The next morning though… “What?” Yang said as she and Blake looked at the letter. “I can’t believe your and Mako’s video went so viral Mr. Wellerman’s fish snacks sold better and they give you and her a big sum of money?”

 

“It appears so. Guess there really is no such thing as bad publicity.” Blake said.

 

“Well…at least this can go in Ruby’s school funds and we can save up a bit more for some important purchases. I guess I can let you off the hook for now. But don’t make a habit of it. Do something about your fish impulses.”

 

“I will. I’m sorry. Though, do I still have to wear this t-shirt?” Blake noted as she pointed at the ‘I am a dummy!’ shirt she wore. Yang bought it as a joke, and whenever one of them did something stupid, they had to wear it all day. This is the first time since they bought it Blake had to wear it.

 

“Yes. You do. And I still think you deserve some punishment, Kitty…” Yang said as she slammed her hand into the wall behind Blake. The Japanese call it a kabedon. “And I’ll oversee it personally.”

 

“…you missed me last night, didn’t you?” Blake noted.

 

“Yes! I need my kitty cuddles. And more!” Yang said.

 

“Can you please wait until I’m at school first!” Little Ruby said. Both women blushed, looked sheepish and looked away.

 

With Winter and Mako, they received a similar letter. “Well, I almost don’t want to accept the money because it feels letting you off easy. But these funds would do well for Weiss and Whitley’s future. So I can allow myself to loosen up.
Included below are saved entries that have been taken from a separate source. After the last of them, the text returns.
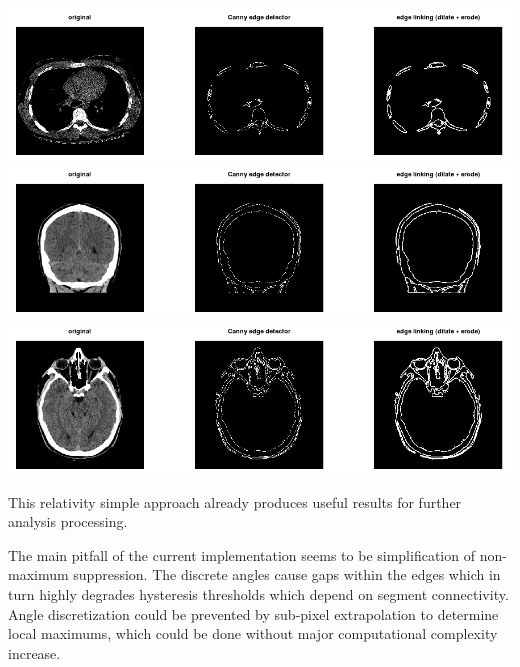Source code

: \documentclass[fleqn,moreauthors,10pt]{ds_report}
\begin{document}
\newpage\noindent
\includegraphics[width=\linewidth]{004.png}
\includegraphics[width=\linewidth]{005.png}
\includegraphics[width=\linewidth]{006.png}

\vspace{2em}
This relativity simple approach already produces useful results for further analysis processing.

The main pitfall of the current implementation seems to be simplification of non-maximum suppression. The discrete angles cause gaps within the edges which in turn highly degrades hysteresis thresholds which depend on segment connectivity. Angle discretization could be prevented by sub-pixel extrapolation to determine local maximums, which could be done without major computational complexity increase.



\end{document}
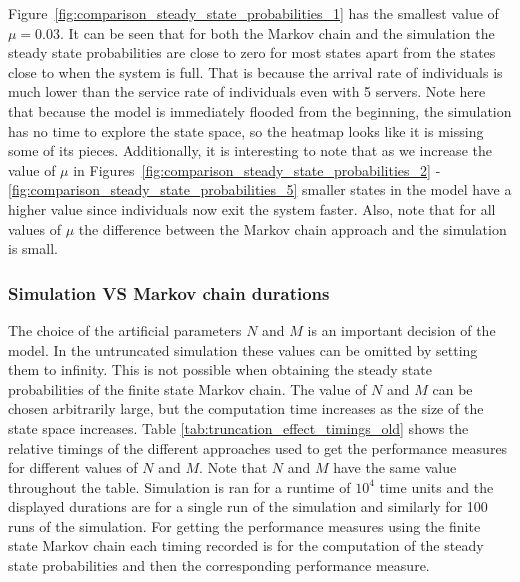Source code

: Figure~\ref{fig:comparison_steady_state_probabilities_1} has the smallest
value of \(\mu = 0.03\).
It can be seen that for both the Markov chain and the simulation the steady
state probabilities are close to zero for most states apart from the
states close to when the system is full.
That is because the arrival rate of individuals is much lower than the service
rate of individuals even with 5 servers.
Note here that because the model is immediately flooded from the beginning, the
simulation has no time to explore the state space, so the heatmap looks like
it is missing some of its pieces.
Additionally, it is interesting to note that as we increase the value of \(\mu\)
in Figures~\ref{fig:comparison_steady_state_probabilities_2} -
\ref{fig:comparison_steady_state_probabilities_5} smaller states in the model
have a higher value since individuals now exit the system faster.
Also, note that for all values of \(\mu\) the difference between the Markov
chain approach and the simulation is small.


\subsubsection{Simulation VS Markov chain durations}

The choice of the artificial parameters \(N\) and \(M\) is an important 
decision of the model.
In the untruncated simulation these values can be omitted by setting them to
infinity.
This is not possible when obtaining the steady state probabilities of the
finite state Markov chain.
The value of \(N\) and \(M\) can be chosen arbitrarily large, but the
computation time increases as the size of the state space increases.
Table \ref{tab:truncation_effect_timings_old} shows the relative timings of the
different approaches used to get the performance measures for different values
of \(N\) and \(M\).
Note that \(N\) and \(M\) have the same value throughout the table.
Simulation is ran for a runtime of \(10^4\) time units and the displayed
durations are for a single run of the simulation and similarly for 100 runs of
the simulation.
For getting the performance measures using the finite state Markov chain each
timing recorded is for the computation of the steady state probabilities and
then the corresponding performance measure.

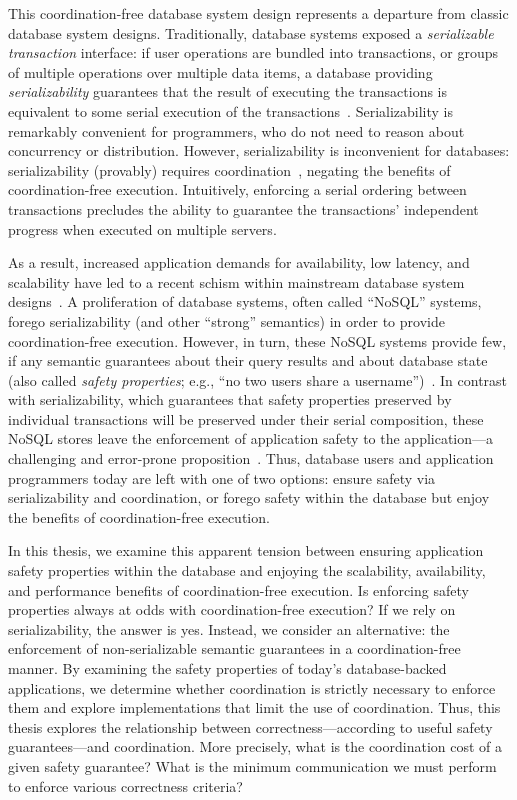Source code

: This coordination-free database system design represents a departure from
classic database system designs. Traditionally, database systems
exposed a \textit{serializable transaction} interface: if user
operations are bundled into transactions, or groups of multiple
operations over multiple data items, a database providing
\textit{serializability} guarantees that the result of executing the
transactions is equivalent to some serial execution of the
transactions~\cite{bernstein-book}. Serializability is remarkably
convenient for programmers, who do not need to reason about
concurrency or distribution. However, serializability is inconvenient
for databases: serializability (provably) requires
coordination~\cite{davidson-survey}, negating the benefits of
coordination-free execution. Intuitively, enforcing a serial ordering
between transactions precludes the ability to guarantee
the transactions' independent progress when executed on multiple
servers.

As a result, increased application demands for availability, low
latency, and scalability have led to a recent schism within mainstream
database system designs~\cite{marcus-talk,mohan-note}.  A
proliferation of database systems, often called ``NoSQL'' systems,
forego serializability (and other ``strong'' semantics) in order to
provide coordination-free execution. However, in turn, these NoSQL
systems provide few, if any semantic guarantees about their query
results and about database state (also called \textit{safety
  properties}; e.g., ``no two users share a
username'')~\cite{queue,bernstein-survey,lamport-safety}. In contrast
with serializability, which guarantees that safety properties
preserved by individual transactions will be preserved under their
serial composition, these NoSQL stores leave the enforcement of
application safety to the application---a challenging and error-prone
proposition~\cite{consistency-borders,entitygroup}. Thus, database users and application programmers today
are left with one of two options: ensure safety via serializability
and coordination, or forego safety within the database but enjoy the benefits of
coordination-free execution.

In this thesis, we examine this apparent tension between ensuring
application safety properties within the database and enjoying the
scalability, availability, and performance benefits of
coordination-free execution. Is enforcing safety properties always at
odds with coordination-free execution? If we rely on serializability,
the answer is yes. Instead, we consider an alternative: the
enforcement of non-serializable semantic guarantees in a
coordination-free manner. By examining the safety properties of
today's database-backed applications, we determine whether
coordination is strictly necessary to enforce them and explore
implementations that limit the use of coordination. Thus, this thesis
explores the relationship between correctness---according to useful
safety guarantees---and coordination. More precisely, what is the
coordination cost of a given safety guarantee? What is the minimum
communication we must perform to enforce various correctness criteria?

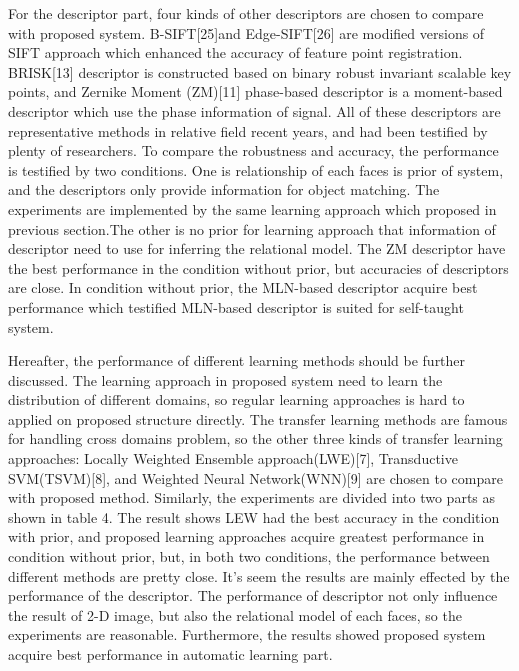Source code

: \documentclass[journal]{IEEEtran}
\begin{document}
For the descriptor part, four kinds of other descriptors are chosen to compare with proposed system. B-SIFT[25]and Edge-SIFT[26] are modified versions of SIFT approach which enhanced the accuracy of feature point registration. BRISK[13] descriptor is constructed based on binary robust invariant scalable key points, and Zernike Moment (ZM)[11] phase-based descriptor is a moment-based descriptor which use the phase information of signal. All of these descriptors are representative methods in relative field recent years, and had been testified by plenty of researchers. To compare the robustness and accuracy, the performance is testified by two conditions. One is relationship of each faces is prior of system, and the descriptors only provide information for object matching. The experiments are implemented by the same learning approach which proposed in previous section.The other is no prior for learning approach that information of descriptor need to use for inferring the relational model. The ZM descriptor have the best performance in the condition without prior, but accuracies of descriptors are close. In condition without prior, the MLN-based descriptor acquire best performance which testified MLN-based descriptor is suited for self-taught system. 

Hereafter, the performance of different learning methods should be further discussed. The learning approach in proposed system need to learn the distribution of different domains, so regular learning approaches is hard to applied on proposed structure directly. The transfer learning methods are famous for handling cross domains problem, so the other three kinds of transfer learning approaches: Locally Weighted Ensemble approach(LWE)[7], Transductive SVM(TSVM)[8], and Weighted Neural Network(WNN)[9] are chosen to compare with proposed method. Similarly, the experiments are divided into two parts as shown in table 4. The result shows LEW had the best accuracy in the condition with prior, and proposed learning approaches acquire greatest performance in condition without prior, but, in both two conditions, the performance between different methods are pretty close. It's seem the results are mainly effected by the performance of the descriptor. The performance of descriptor not only influence the result of 2-D image, but also the relational model of each faces, so the experiments are reasonable. Furthermore, the results showed proposed system acquire best performance in automatic learning part.  

\newcommand{\tabincell}[2]{\begin{tabular}{@{}#1@{}}#2\end{tabular}}
\end{document}
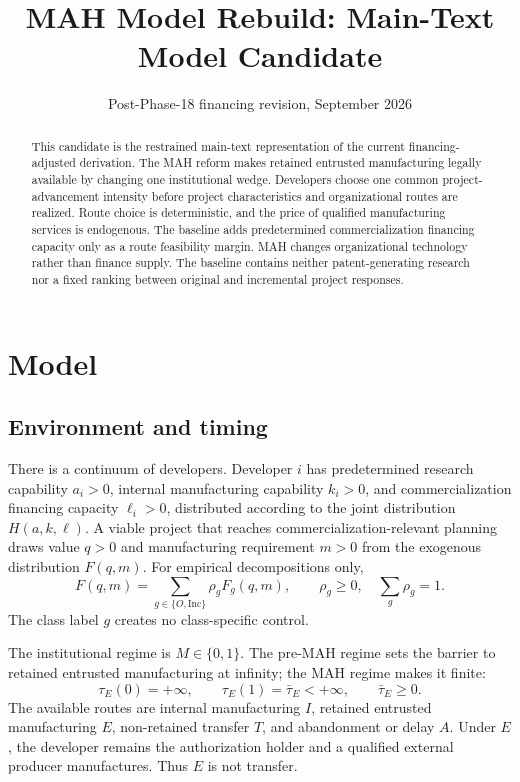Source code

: \documentclass[11pt]{article}
\title{MAH Model Rebuild: Main-Text Model Candidate}
\author{}
\date{Post-Phase-18 financing revision, September 2026}
\begin{document}
\maketitle

\begin{abstract}
This candidate is the restrained main-text representation of the current
financing-adjusted derivation. The MAH reform makes retained entrusted manufacturing
legally available by changing one institutional wedge. Developers choose one
common project-advancement intensity before project characteristics and
organizational routes are realized. Route choice is deterministic, and the
price of qualified manufacturing services is endogenous. The baseline
adds predetermined commercialization financing capacity only as a route
feasibility margin. MAH changes organizational technology rather than finance
supply. The baseline contains neither patent-generating research nor a fixed
ranking between original and incremental project responses.
\end{abstract}

\setcounter{section}{2}
\section{Model}
\label{sec:p16m-model}

\subsection{Environment and timing}
\label{subsec:p16m-environment}

There is a continuum of developers. Developer \(i\) has predetermined
research capability \(a_i>0\), internal manufacturing capability \(k_i>0\),
and commercialization financing capacity \(\ell_i>0\), distributed according
to the joint distribution \(H(a,k,\ell)\). A viable project that reaches
commercialization-relevant planning draws value \(q>0\) and manufacturing
requirement \(m>0\) from the exogenous distribution \(F(q,m)\). For empirical
decompositions only,
\[
  F(q,m)=\sum_{g\in\{O,\mathrm{Inc}\}}\rho_gF_g(q,m),
  \qquad
  \rho_g\geq0,\quad \sum_g\rho_g=1.
\]
The class label \(g\) creates no class-specific control.

The institutional regime is \(M\in\{0,1\}\). The pre-MAH regime sets the
barrier to retained entrusted manufacturing at infinity; the MAH regime
makes it finite:
\begin{equation}
  \tau_E(0)=+\infty,
  \qquad
  \tau_E(1)=\bar\tau_E<+\infty,
  \qquad \bar\tau_E\geq0.
  \label{eq:p16m-policy}
\end{equation}
The available routes are internal manufacturing \(I\), retained entrusted
manufacturing \(E\), non-retained transfer \(T\), and abandonment or delay
\(A\). Under \(E\), the developer remains the authorization holder and a
qualified external producer manufactures. Thus \(E\) is not transfer.
\end{document}
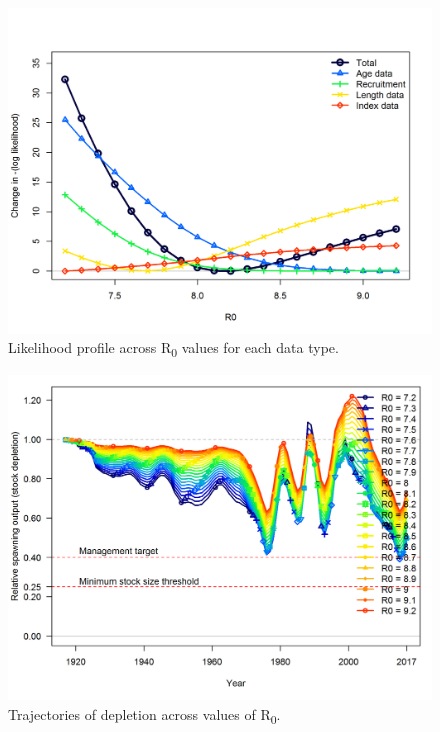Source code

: \documentclass[12pt,]{article}
\begin{document}
\begin{figure}[htbp]
\centering
\includegraphics{Figures/profile_R0_like.png}
\caption{Likelihood profile across R\textsubscript{0} values for each
data type. \label{fig:profile_R0_like}}
\end{figure}

\begin{figure}[htbp]
\centering
\includegraphics{Figures/profile_R0_depl.png}
\caption{Trajectories of depletion across values of R\textsubscript{0}.
\label{fig:profile_R0_depl}}
\end{figure}

\FloatBarrier
\end{document}
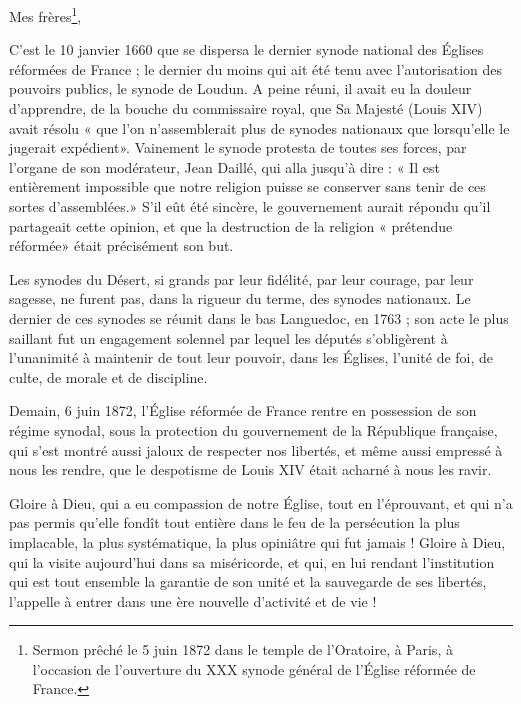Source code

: 
Mes frères\footnote{Sermon prêché le 5 juin 1872 dans le temple de l’Oratoire, à Paris, à l’occasion de l'ouverture du XXX synode général de l'Église réformée de France.},

C’est le 10 janvier 1660 que se dispersa le dernier synode national des Églises réformées de France ; le dernier du moins qui ait été tenu avec l’autorisation des pouvoirs publics, le synode de Loudun. A peine réuni, il avait eu la douleur d’apprendre, de la bouche du commissaire royal, que Sa Majesté (Louis XIV) avait résolu « que l’on n’assemblerait plus de synodes nationaux que lorsqu’elle le jugerait expédient». Vainement le synode protesta de toutes ses forces, par l’organe de son modérateur, Jean Daillé, qui alla jusqu’à dire : « Il est entièrement impossible que notre religion puisse se conserver sans tenir de ces sortes d’assemblées.» S’il eût été sincère, le gouvernement aurait répondu qu’il partageait cette opinion, et que la destruction de la religion « prétendue réformée» était précisément son but.

Les synodes du Désert, si grands par leur fidélité, par leur courage, par leur sagesse, ne furent pas, dans la rigueur du terme, des synodes nationaux. Le dernier de ces synodes se réunit dans le bas Languedoc, en 1763 ; son acte le plus saillant fut un engagement solennel par lequel les députés s’obligèrent à l’unanimité à maintenir de tout leur pouvoir, dans les Églises, l’unité de foi, de culte, de morale et de discipline.

Demain, 6 juin 1872, l’Église réformée de France rentre en possession de son régime synodal, sous la protection du gouvernement de la République française, qui s’est montré aussi jaloux de respecter nos libertés, et même aussi empressé à nous les rendre, que le despotisme de Louis XIV était acharné à nous les ravir.

Gloire à Dieu, qui a eu compassion de notre Église, tout en l’éprouvant, et qui n’a pas permis qu’elle fondît tout entière dans le feu de la persécution la plus implacable, la plus systématique, la plus opiniâtre qui fut jamais ! Gloire à Dieu, qui la visite aujourd’hui dans sa miséricorde, et qui, en lui rendant l’institution qui est tout ensemble la garantie de son unité et la sauvegarde de ses libertés, l’appelle à entrer dans une ère nouvelle d’activité et de vie !

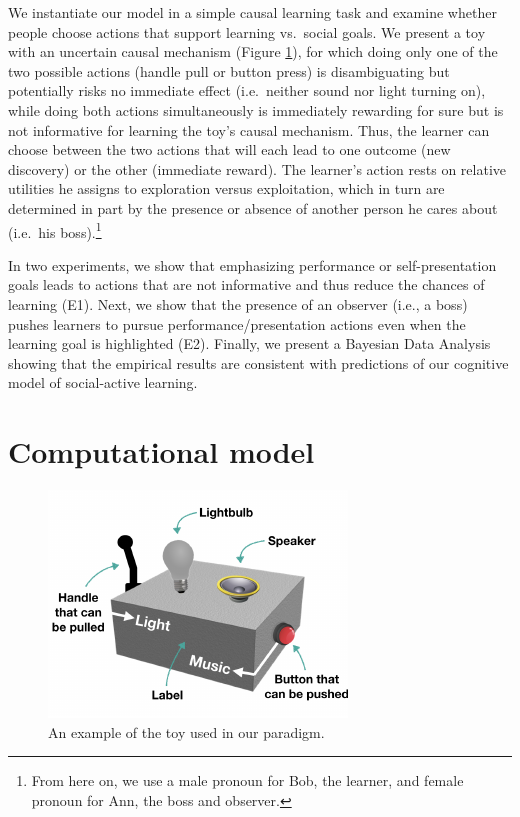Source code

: \documentclass[10pt, letterpaper]{article}
\newenvironment{CodeChunk}{}{}
\begin{document}
We instantiate our model in a simple causal learning task and examine
whether people choose actions that support learning vs.~social goals. We
present a toy with an uncertain causal mechanism (Figure \ref{fig:toy}),
for which doing only one of the two possible actions (handle pull or
button press) is disambiguating but potentially risks no immediate
effect (i.e.~neither sound nor light turning on), while doing both
actions simultaneously is immediately rewarding for sure but is not
informative for learning the toy's causal mechanism. Thus, the learner
can choose between the two actions that will each lead to one outcome
(new discovery) or the other (immediate reward). The learner's action
rests on relative utilities he assigns to exploration versus
exploitation, which in turn are determined in part by the presence or
absence of another person he cares about (i.e.~his
boss).\footnote{From here on, we use a male pronoun for Bob, the learner, and female pronoun for Ann, the boss and observer.}

In two experiments, we show that emphasizing performance or
self-presentation goals leads to actions that are not informative and
thus reduce the chances of learning (E1). Next, we show that the
presence of an observer (i.e., a boss) pushes learners to pursue
performance/presentation actions even when the learning goal is
highlighted (E2). Finally, we present a Bayesian Data Analysis showing
that the empirical results are consistent with predictions of our
cognitive model of social-active learning.

\section{Computational model}\label{computational-model}

\begin{CodeChunk}
\begin{figure}[t]

{\centering \includegraphics[width=0.8\linewidth]{figs/toy-1} 

}

\caption[An example of the toy used in our paradigm]{An example of the toy used in our paradigm.}\label{fig:toy}
\end{figure}
\end{CodeChunk}
\end{document}
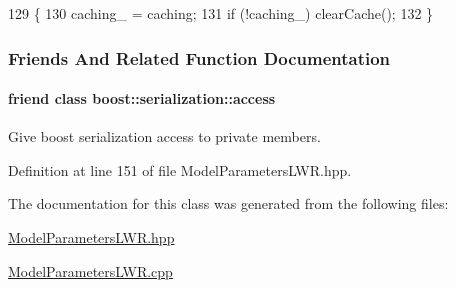 \begin{DoxyCode}
129         \{
130           caching\_ = caching;
131           \textcolor{keywordflow}{if} (!caching\_) clearCache();
132         \}
\end{DoxyCode}


\subsubsection{Friends And Related Function Documentation}
\hypertarget{classDmpBbo_1_1ModelParametersLWR_ac98d07dd8f7b70e16ccb9a01abf56b9c}{
\paragraph[{boost\+::serialization\+::access}]{\setlength{\rightskip}{0pt plus 5cm}friend class boost\+::serialization\+::access\hspace{0.3cm}{\ttfamily [friend]}}}\label{classDmpBbo_1_1ModelParametersLWR_ac98d07dd8f7b70e16ccb9a01abf56b9c}


Give boost serialization access to private members. 



Definition at line 151 of file Model\+Parameters\+L\+W\+R.\+hpp.



The documentation for this class was generated from the following files\+:\begin{DoxyCompactItemize}
\item 
\hyperlink{ModelParametersLWR_8hpp}{Model\+Parameters\+L\+W\+R.\+hpp}\item 
\hyperlink{ModelParametersLWR_8cpp}{Model\+Parameters\+L\+W\+R.\+cpp}\end{DoxyCompactItemize}
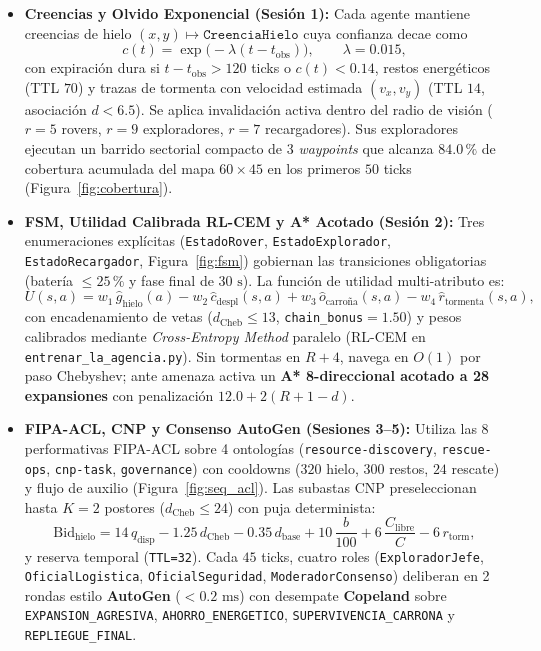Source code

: \documentclass[10pt,a4paper]{article}
\begin{document}
\begin{itemize}
  \item \textbf{Creencias y Olvido Exponencial (Sesión 1):} Cada agente mantiene creencias de hielo $(x,y) \mapsto \texttt{CreenciaHielo}$ cuya confianza decae como
  \begin{equation}
    c(t) = \exp\!\big(-\lambda (t - t_{\text{obs}})\big), \qquad \lambda = 0.015,
  \end{equation}
  con expiración dura si $t - t_{\text{obs}} > 120$ ticks o $c(t) < 0.14$, restos energéticos (TTL $70$) y trazas de tormenta con velocidad estimada $(v_x,v_y)$ (TTL $14$, asociación $d < 6.5$). Se aplica invalidación activa dentro del radio de visión ($r=5$ rovers, $r=9$ exploradores, $r=7$ recargadores). Sus exploradores ejecutan un barrido sectorial compacto de 3 \emph{waypoints} que alcanza $\mathbf{84.0\,\%}$ de cobertura acumulada del mapa $60\times 45$ en los primeros $50$ ticks (Figura~\ref{fig:cobertura}).
  \item \textbf{FSM, Utilidad Calibrada RL-CEM y A* Acotado (Sesión 2):} Tres enumeraciones explícitas (\texttt{EstadoRover}, \texttt{EstadoExplorador}, \texttt{EstadoRecargador}, Figura~\ref{fig:fsm}) gobiernan las transiciones obligatorias (batería $\le 25\,\%$ y fase final de $30\text{ s}$). La función de utilidad multi-atributo es:
  \begin{equation}
    U(s, a) = w_1\,\hat{g}_{\text{hielo}}(a) - w_2\,\hat{c}_{\text{despl}}(s, a) + w_3\,\hat{o}_{\text{carroña}}(s, a) - w_4\,\hat{r}_{\text{tormenta}}(s, a),
  \end{equation}
  con encadenamiento de vetas ($d_{\text{Cheb}} \le 13$, \texttt{chain\_bonus}$=1.50$) y pesos calibrados mediante \emph{Cross-Entropy Method} paralelo (RL-CEM en \texttt{entrenar\_la\_agencia.py}). Sin tormentas en $R+4$, navega en $O(1)$ por paso Chebyshev; ante amenaza activa un \textbf{A* 8-direccional acotado a 28 expansiones} con penalización $12.0 + 2(R+1-d)$.
  \item \textbf{FIPA-ACL, CNP y Consenso AutoGen (Sesiones 3--5):} Utiliza las 8 performativas FIPA-ACL sobre 4 ontologías (\texttt{resource-discovery}, \texttt{rescue-ops}, \texttt{cnp-task}, \texttt{governance}) con cooldowns ($320$ hielo, $300$ restos, $24$ rescate) y flujo de auxilio (Figura~\ref{fig:seq_acl}). Las subastas CNP preseleccionan hasta $K=2$ postores ($d_{\text{Cheb}}\le 24$) con puja determinista:
  \begin{equation}
    \text{Bid}_{\text{hielo}} = 14\,q_{\text{disp}} - 1.25\,d_{\text{Cheb}} - 0.35\,d_{\text{base}} + 10\,\frac{b}{100} + 6\,\frac{C_{\text{libre}}}{C} - 6\,r_{\text{torm}},
  \end{equation}
  y reserva temporal (\texttt{TTL=32}). Cada $45$ ticks, cuatro roles (\texttt{ExploradorJefe}, \texttt{OficialLogistica}, \texttt{OficialSeguridad}, \texttt{ModeradorConsenso}) deliberan en 2 rondas estilo \textbf{AutoGen} ($<0.2\text{ ms}$) con desempate \textbf{Copeland} sobre \texttt{EXPANSION\_AGRESIVA}, \texttt{AHORRO\_ENERGETICO}, \texttt{SUPERVIVENCIA\_CARRONA} y \texttt{REPLIEGUE\_FINAL}.
\end{itemize}
\end{document}
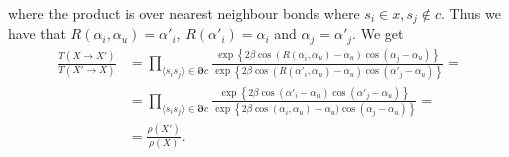 where the product is over nearest neighbour bonds where $s_i \in x, s_j \notin c$.
Thus we have that $ R(\alpha_i,\alpha_u) = \alpha'_i $, $R(\alpha'_i) = \alpha_i$ and $\alpha_j = \alpha'_j$.
We get
\begin{align}
  \frac{T(X\rightarrow X')}{T(X'\rightarrow X)}&= \prod_{\langle s_i s_j \rangle \in \bm{\partial} c} \frac{ \exp\left\{2\beta\cos(R(\alpha_i,\alpha_u) - \alpha_u)\cos(\alpha_j - \alpha_u)\right\}}{ \exp\left\{2\beta\cos(R(\alpha'_i,\alpha_u) - \alpha_u)\cos(\alpha'_j -\alpha_u)\right\}} = \\
  &= \prod_{\langle s_i s_j \rangle \in \bm{\partial} c} \frac{ \exp\left\{2\beta\cos(\alpha'_i - \alpha_u)\cos(\alpha'_j - \alpha_u)\right\}}{ \exp\left\{2\beta\cos(\alpha_i,\alpha_u) - \alpha_u)\cos(\alpha_j -\alpha_u)\right\}} = \\
  &= \frac{\rho(X')}{\rho(X)}.
\end{align}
But it means that if you mess up again, I’ll be nettled for much longer.”

 

“I promise to be better. I’ll really try!” Mako said as she held up one of her hands. “Cross my heart and hope to die, welcome to the dark side.”

 

“That’s not how it goes.” Winter pointed out.

 

“Sorry, song stuck in my head.” Mako answered. “So…can I leave the guest room?”

 

“Normally I’d let you sit out the week but I’m feeling generous.” Winter said.

 

“You missed me.” Mako said with a smug grin.

 

“I will neither confirm or deny.” Winter noted.

 

“That is basically confirming.” Mako said.

 

“Adults are so weird.” Weiss noted as she ate her oatmeal.

 

“The fight is going to be the talk of the playground though.” Whitley noted.

 

 

Xxxxxxxxxxxxxxxxxxxxxxxxxxxxxxxxxx

 

(1) Scottish for ‘my sweetheart’

 

(2) Very good

 

(3) potatoes

 

(4) excellent

 

(5) French for an uncouth or tacky person.

 

(6) Pimple faced woman of easy virtue.

 

(7) get ready to get your ass kicked, you daughter of a bitch?

 

(8) Basically a modified version of the Scotsman 20 second insult from Samurai Jack, modified for Mako to work on Blake.

 

(9) break yourself, you overgrown sardine, moron, pudding, queen of idiots, balls-breaker, bullet hole, Knothead, mop, toilet brush. I'll shit down your neck, offspring of a drunken fishmonger. You are as stupid as your feet and you smell like rotten fish.

 

 

 

Xxxxxxxxxxxxxxxxxxxxxxxxxxxxxxxxxxxxxxxx

 

TRIVIA

 

  • This is inspired by RWBY’s foodfight, Jack vs. the Scotsman from Samurai Jack, and one episode of Dexter’s Lab where Dexter’s mom and another woman fight over the last latex gloves.

 

  • I found it funny if Blake would curse in French, since she is based on the fairytale of Beauty and the beast which is a French fairytale.

 

  • It was surprisingly fun to research Scottish and French insults.

 

  • It is easy to see what Malwart is based upon XD

 

  • Wellerman’s is named after the shanty ‘The Wellerman’. Sounded great for a series of fish snacks.

 

  • Also easy to see what the seagull faunus is based upon.